TASK STATEMENT:
Go through the entries and copy every line that has the string "outDeg" in it.

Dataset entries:
★ ★ ★ ★ ★

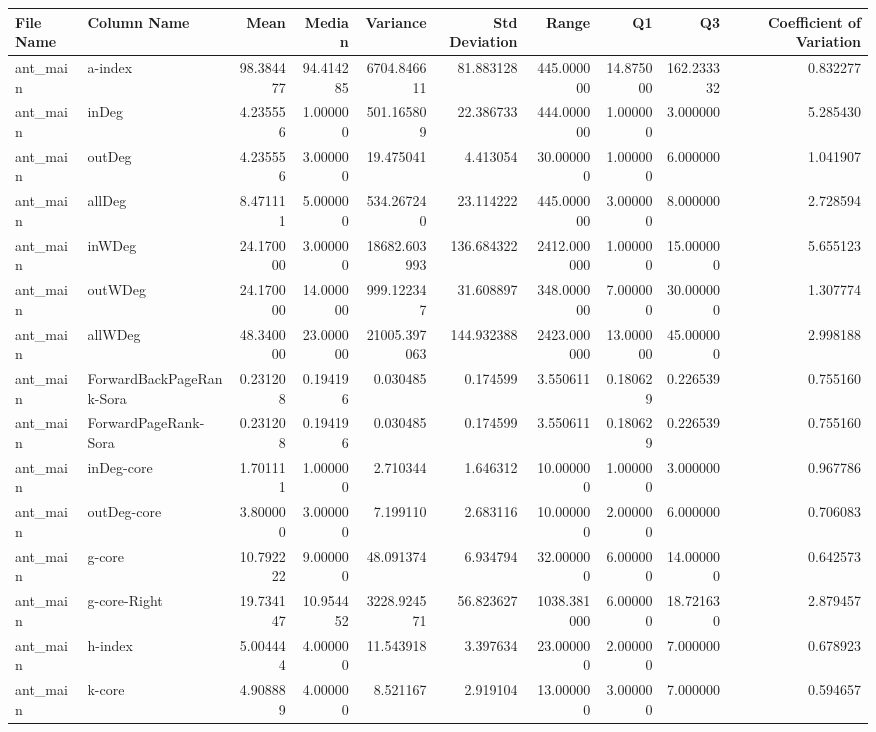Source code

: \begin{tabular}{llrrrrrrrr}
\toprule
File Name & Column Name & Mean & Median & Variance & Std Deviation & Range & Q1 & Q3 & Coefficient of Variation \\
\midrule
ant_main & a-index & 98.384477 & 94.414285 & 6704.846611 & 81.883128 & 445.000000 & 14.875000 & 162.233332 & 0.832277 \\
ant_main & inDeg & 4.235556 & 1.000000 & 501.165809 & 22.386733 & 444.000000 & 1.000000 & 3.000000 & 5.285430 \\
ant_main & outDeg & 4.235556 & 3.000000 & 19.475041 & 4.413054 & 30.000000 & 1.000000 & 6.000000 & 1.041907 \\
ant_main & allDeg & 8.471111 & 5.000000 & 534.267240 & 23.114222 & 445.000000 & 3.000000 & 8.000000 & 2.728594 \\
ant_main & inWDeg & 24.170000 & 3.000000 & 18682.603993 & 136.684322 & 2412.000000 & 1.000000 & 15.000000 & 5.655123 \\
ant_main & outWDeg & 24.170000 & 14.000000 & 999.122347 & 31.608897 & 348.000000 & 7.000000 & 30.000000 & 1.307774 \\
ant_main & allWDeg & 48.340000 & 23.000000 & 21005.397063 & 144.932388 & 2423.000000 & 13.000000 & 45.000000 & 2.998188 \\
ant_main & ForwardBackPageRank-Sora & 0.231208 & 0.194196 & 0.030485 & 0.174599 & 3.550611 & 0.180629 & 0.226539 & 0.755160 \\
ant_main & ForwardPageRank-Sora & 0.231208 & 0.194196 & 0.030485 & 0.174599 & 3.550611 & 0.180629 & 0.226539 & 0.755160 \\
ant_main & inDeg-core & 1.701111 & 1.000000 & 2.710344 & 1.646312 & 10.000000 & 1.000000 & 3.000000 & 0.967786 \\
ant_main & outDeg-core & 3.800000 & 3.000000 & 7.199110 & 2.683116 & 10.000000 & 2.000000 & 6.000000 & 0.706083 \\
ant_main & g-core & 10.792222 & 9.000000 & 48.091374 & 6.934794 & 32.000000 & 6.000000 & 14.000000 & 0.642573 \\
ant_main & g-core-Right & 19.734147 & 10.954452 & 3228.924571 & 56.823627 & 1038.381000 & 6.000000 & 18.721630 & 2.879457 \\
ant_main & h-index & 5.004444 & 4.000000 & 11.543918 & 3.397634 & 23.000000 & 2.000000 & 7.000000 & 0.678923 \\
ant_main & k-core & 4.908889 & 4.000000 & 8.521167 & 2.919104 & 13.000000 & 3.000000 & 7.000000 & 0.594657 \\

\end{tabular}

★ ★ ★ ★ ★

RESPONSE:
ant_main & outDeg & 4.235556 & 3.000000 & 19.475041 & 4.413054 & 30.000000 & 1.000000 & 6.000000 & 1.041907 \\
ant_main & outDeg-core & 3.800000 & 3.000000 & 7.199110 & 2.683116 & 10.000000 & 2.000000 & 6.000000 & 0.706083 \\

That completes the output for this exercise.